SUPPLIED DATA ::

--

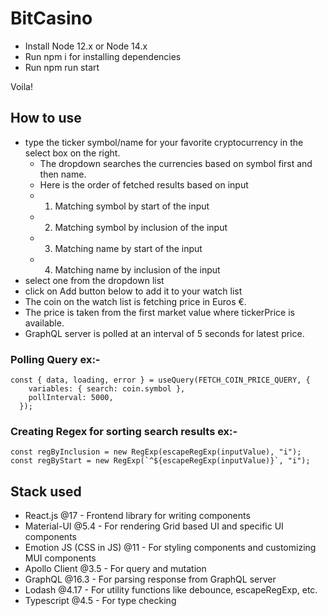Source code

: # BitCasino

- Install Node 12.x or Node 14.x
- Run npm i for installing dependencies
- Run npm run start

Voila!

## How to use

- type the ticker symbol/name for your favorite cryptocurrency in the select box on the right.
  - The dropdown searches the currencies based on symbol first and then name.
  - Here is the order of fetched results based on input
  - 1. Matching symbol by start of the input
  - 2. Matching symbol by inclusion of the input
  - 3. Matching name by start of the input
  - 4. Matching name by inclusion of the input
- select one from the dropdown list
- click on Add button below to add it to your watch list
- The coin on the watch list is fetching price in Euros €.
- The price is taken from the first market value where tickerPrice is available.
- GraphQL server is polled at an interval of 5 seconds for latest price.

### Polling Query ex:-

```
const { data, loading, error } = useQuery(FETCH_COIN_PRICE_QUERY, {
    variables: { search: coin.symbol },
    pollInterval: 5000,
  });
```

### Creating Regex for sorting search results ex:-

```
const regByInclusion = new RegExp(escapeRegExp(inputValue), "i");
const regByStart = new RegExp(`^${escapeRegExp(inputValue)}`, "i");
```

## Stack used

- React.js @17 - Frontend library for writing components
- Material-UI @5.4 - For rendering Grid based UI and specific UI components
- Emotion JS (CSS in JS) @11 - For styling components and customizing MUI components
- Apollo Client @3.5 - For query and mutation
- GraphQL @16.3 - For parsing response from GraphQL server
- Lodash @4.17 - For utility functions like debounce, escapeRegExp, etc.
- Typescript @4.5 - For type checking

--

WHAT YOU HAVE TO DO :: Could you transcribe the entries above word for word, from the line with "- 1. Matching symbol by start of the input" down to the line with "- The coin on", keeping both?

THE COMPLETED TASK ::
  - 1. Matching symbol by start of the input
  - 2. Matching symbol by inclusion of the input
  - 3. Matching name by start of the input
  - 4. Matching name by inclusion of the input
- select one from the dropdown list
- click on Add button below to add it to your watch list
- The coin on the watch list is fetching price in Euros €.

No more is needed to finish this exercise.